### Try it
This task calls for copying every line of the records that includes the word "declared".

◇ ◇ ◇ ◇

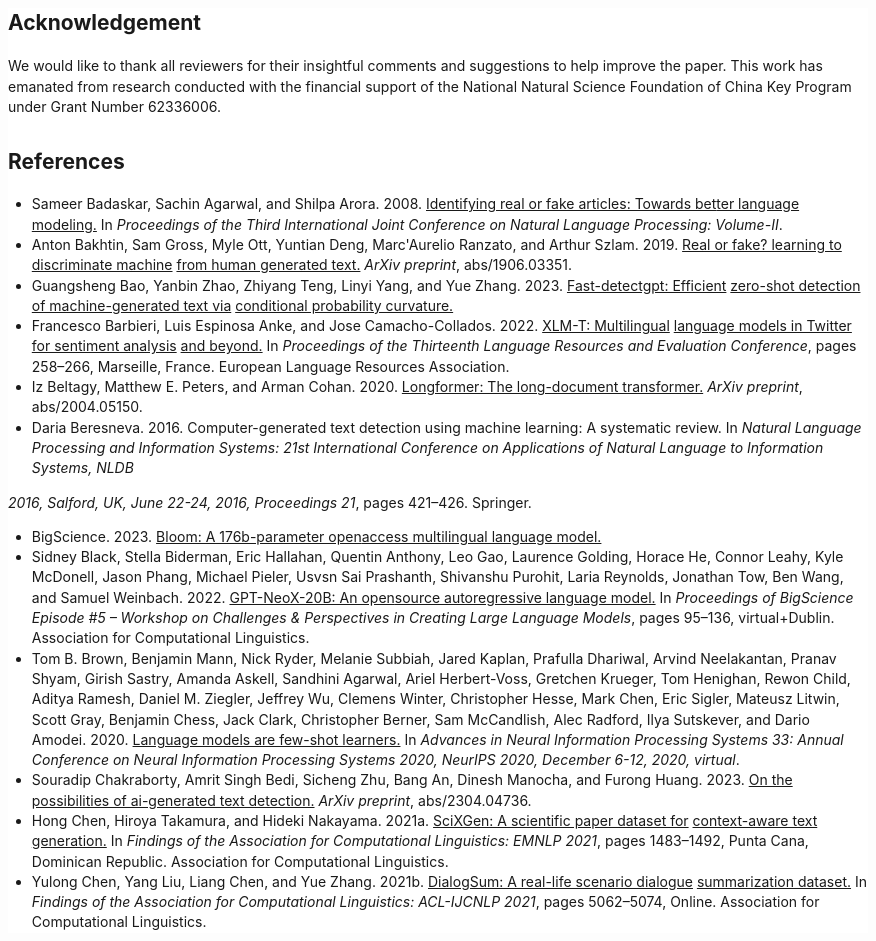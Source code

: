 ## Acknowledgement

We would like to thank all reviewers for their insightful comments and suggestions to help improve the paper. This work has emanated from research conducted with the financial support of the National Natural Science Foundation of China Key Program under Grant Number 62336006.

## References

- <span id="page-8-0"></span>Sameer Badaskar, Sachin Agarwal, and Shilpa Arora. 2008. [Identifying real or fake articles: Towards bet](https://aclanthology.org/I08-2115)[ter language modeling.](https://aclanthology.org/I08-2115) In *Proceedings of the Third International Joint Conference on Natural Language Processing: Volume-II*.
- <span id="page-8-3"></span>Anton Bakhtin, Sam Gross, Myle Ott, Yuntian Deng, Marc'Aurelio Ranzato, and Arthur Szlam. 2019. [Real or fake? learning to discriminate machine](https://arxiv.org/abs/1906.03351) [from human generated text.](https://arxiv.org/abs/1906.03351) *ArXiv preprint*, abs/1906.03351.
- <span id="page-8-2"></span>Guangsheng Bao, Yanbin Zhao, Zhiyang Teng, Linyi Yang, and Yue Zhang. 2023. [Fast-detectgpt: Efficient](http://arxiv.org/abs/2310.05130) [zero-shot detection of machine-generated text via](http://arxiv.org/abs/2310.05130) [conditional probability curvature.](http://arxiv.org/abs/2310.05130)
- <span id="page-8-5"></span>Francesco Barbieri, Luis Espinosa Anke, and Jose Camacho-Collados. 2022. [XLM-T: Multilingual](https://aclanthology.org/2022.lrec-1.27) [language models in Twitter for sentiment analysis](https://aclanthology.org/2022.lrec-1.27) [and beyond.](https://aclanthology.org/2022.lrec-1.27) In *Proceedings of the Thirteenth Language Resources and Evaluation Conference*, pages 258–266, Marseille, France. European Language Resources Association.
- <span id="page-8-4"></span>Iz Beltagy, Matthew E. Peters, and Arman Cohan. 2020. [Longformer: The long-document transformer.](https://arxiv.org/abs/2004.05150) *ArXiv preprint*, abs/2004.05150.
- <span id="page-8-1"></span>Daria Beresneva. 2016. Computer-generated text detection using machine learning: A systematic review. In *Natural Language Processing and Information Systems: 21st International Conference on Applications of Natural Language to Information Systems, NLDB*

*2016, Salford, UK, June 22-24, 2016, Proceedings 21*, pages 421–426. Springer.

- <span id="page-9-9"></span>BigScience. 2023. [Bloom: A 176b-parameter open](http://arxiv.org/abs/2211.05100)[access multilingual language model.](http://arxiv.org/abs/2211.05100)
- <span id="page-9-10"></span>Sidney Black, Stella Biderman, Eric Hallahan, Quentin Anthony, Leo Gao, Laurence Golding, Horace He, Connor Leahy, Kyle McDonell, Jason Phang, Michael Pieler, Usvsn Sai Prashanth, Shivanshu Purohit, Laria Reynolds, Jonathan Tow, Ben Wang, and Samuel Weinbach. 2022. [GPT-NeoX-20B: An open](https://doi.org/10.18653/v1/2022.bigscience-1.9)[source autoregressive language model.](https://doi.org/10.18653/v1/2022.bigscience-1.9) In *Proceedings of BigScience Episode #5 – Workshop on Challenges & Perspectives in Creating Large Language Models*, pages 95–136, virtual+Dublin. Association for Computational Linguistics.
- <span id="page-9-0"></span>Tom B. Brown, Benjamin Mann, Nick Ryder, Melanie Subbiah, Jared Kaplan, Prafulla Dhariwal, Arvind Neelakantan, Pranav Shyam, Girish Sastry, Amanda Askell, Sandhini Agarwal, Ariel Herbert-Voss, Gretchen Krueger, Tom Henighan, Rewon Child, Aditya Ramesh, Daniel M. Ziegler, Jeffrey Wu, Clemens Winter, Christopher Hesse, Mark Chen, Eric Sigler, Mateusz Litwin, Scott Gray, Benjamin Chess, Jack Clark, Christopher Berner, Sam McCandlish, Alec Radford, Ilya Sutskever, and Dario Amodei. 2020. [Language models are few-shot learners.](https://proceedings.neurips.cc/paper/2020/hash/1457c0d6bfcb4967418bfb8ac142f64a-Abstract.html) In *Advances in Neural Information Processing Systems 33: Annual Conference on Neural Information Processing Systems 2020, NeurIPS 2020, December 6-12, 2020, virtual*.
- <span id="page-9-4"></span>Souradip Chakraborty, Amrit Singh Bedi, Sicheng Zhu, Bang An, Dinesh Manocha, and Furong Huang. 2023. [On the possibilities of ai-generated text detection.](https://arxiv.org/abs/2304.04736) *ArXiv preprint*, abs/2304.04736.
- <span id="page-9-7"></span>Hong Chen, Hiroya Takamura, and Hideki Nakayama. 2021a. [SciXGen: A scientific paper dataset for](https://doi.org/10.18653/v1/2021.findings-emnlp.128) [context-aware text generation.](https://doi.org/10.18653/v1/2021.findings-emnlp.128) In *Findings of the Association for Computational Linguistics: EMNLP 2021*, pages 1483–1492, Punta Cana, Dominican Republic. Association for Computational Linguistics.
- <span id="page-9-13"></span>Yulong Chen, Yang Liu, Liang Chen, and Yue Zhang. 2021b. [DialogSum: A real-life scenario dialogue](https://doi.org/10.18653/v1/2021.findings-acl.449) [summarization dataset.](https://doi.org/10.18653/v1/2021.findings-acl.449) In *Findings of the Association for Computational Linguistics: ACL-IJCNLP 2021*, pages 5062–5074, Online. Association for Computational Linguistics.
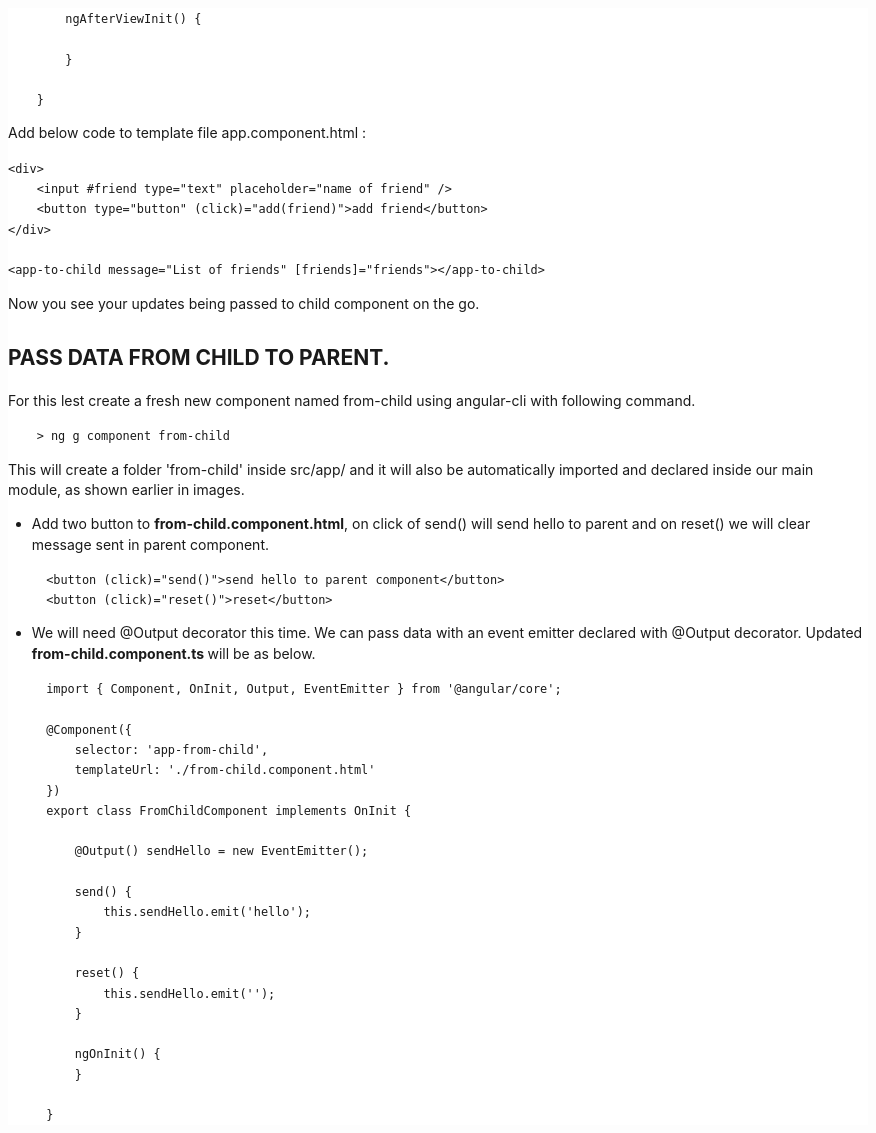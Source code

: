             ngAfterViewInit() {    
                
            }

        }

Add below code to template file app.component.html :

    <div>
        <input #friend type="text" placeholder="name of friend" />
        <button type="button" (click)="add(friend)">add friend</button>
    </div>

    <app-to-child message="List of friends" [friends]="friends"></app-to-child>        

Now you see your updates being passed to child component on the go.

## PASS DATA FROM CHILD TO PARENT.

For this lest create a fresh new component named from-child using angular-cli with following command. 
     
        > ng g component from-child

This will create a folder 'from-child' inside src/app/ and it will also be automatically imported and declared inside our main module, as shown earlier in images.

- Add two button to <b>from-child.component.html</b>, on click of send() will send hello to parent and on reset() we will clear message sent in parent component.

        <button (click)="send()">send hello to parent component</button>
        <button (click)="reset()">reset</button>

- We will need @Output decorator this time. We can pass data with an event emitter declared with @Output decorator. Updated <b>from-child.component.ts </b>  will be as below.

        import { Component, OnInit, Output, EventEmitter } from '@angular/core';

        @Component({
            selector: 'app-from-child',
            templateUrl: './from-child.component.html'
        })
        export class FromChildComponent implements OnInit {

            @Output() sendHello = new EventEmitter();

            send() {
                this.sendHello.emit('hello');
            }

            reset() {
                this.sendHello.emit('');
            }
            
            ngOnInit() {
            }

        }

◇ ◇ ◇ ◇

### Response to this exercise
This will create a folder 'from-child' inside src/app/ and it will also be automatically imported and declared inside our main module, as shown earlier in images.
- We will need @Output decorator this time. We can pass data with an event emitter declared with @Output decorator. Updated <b>from-child.component.ts </b>  will be as below.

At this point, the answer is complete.